▸ Items from a data source
+--

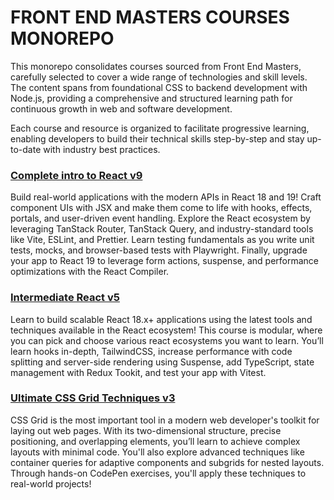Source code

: # FRONT END MASTERS COURSES MONOREPO
This monorepo consolidates courses sourced from Front End Masters, carefully selected to cover a wide range of technologies and skill levels. The content spans from foundational CSS to backend development with Node.js, providing a comprehensive and structured learning path for continuous growth in web and software development.

Each course and resource is organized to facilitate progressive learning, enabling developers to build their technical skills step-by-step and stay up-to-date with industry best practices.

### [Complete intro to React v9](https://frontendmasters.com/courses/complete-react-v9/)

Build real-world applications with the modern APIs in React 18 and 19! Craft component UIs with JSX and make them come to life with hooks, effects, portals, and user-driven event handling. Explore the React ecosystem by leveraging TanStack Router, TanStack Query, and industry-standard tools like Vite, ESLint, and Prettier. Learn testing fundamentals as you write unit tests, mocks, and browser-based tests with Playwright. Finally, upgrade your app to React 19 to leverage form actions, suspense, and performance optimizations with the React Compiler.

### [Intermediate React v5](https://frontendmasters.com/courses/archive/intermediate-react-v5/)

Learn to build scalable React 18.x+ applications using the latest tools and techniques available in the React ecosystem! This course is modular, where you can pick and choose various react ecosystems you want to learn. You’ll learn hooks in-depth, TailwindCSS, increase performance with code splitting and server-side rendering using Suspense, add TypeScript, state management with Redux Tookit, and test your app with Vitest.

### [Ultimate CSS Grid Techniques v3](https://frontendmasters.com/courses/css-grid/)

CSS Grid is the most important tool in a modern web developer's toolkit for laying out web pages. With its two-dimensional structure, precise positioning, and overlapping elements, you’ll learn to achieve complex layouts with minimal code. You'll also explore advanced techniques like container queries for adaptive components and subgrids for nested layouts. Through hands-on CodePen exercises, you'll apply these techniques to real-world projects!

+--

Which lines in the records above hold the string "like"? Copy each of them.

Build real-world applications with the modern APIs in React 18 and 19! Craft component UIs with JSX and make them come to life with hooks, effects, portals, and user-driven event handling. Explore the React ecosystem by leveraging TanStack Router, TanStack Query, and industry-standard tools like Vite, ESLint, and Prettier. Learn testing fundamentals as you write unit tests, mocks, and browser-based tests with Playwright. Finally, upgrade your app to React 19 to leverage form actions, suspense, and performance optimizations with the React Compiler.
CSS Grid is the most important tool in a modern web developer's toolkit for laying out web pages. With its two-dimensional structure, precise positioning, and overlapping elements, you’ll learn to achieve complex layouts with minimal code. You'll also explore advanced techniques like container queries for adaptive components and subgrids for nested layouts. Through hands-on CodePen exercises, you'll apply these techniques to real-world projects!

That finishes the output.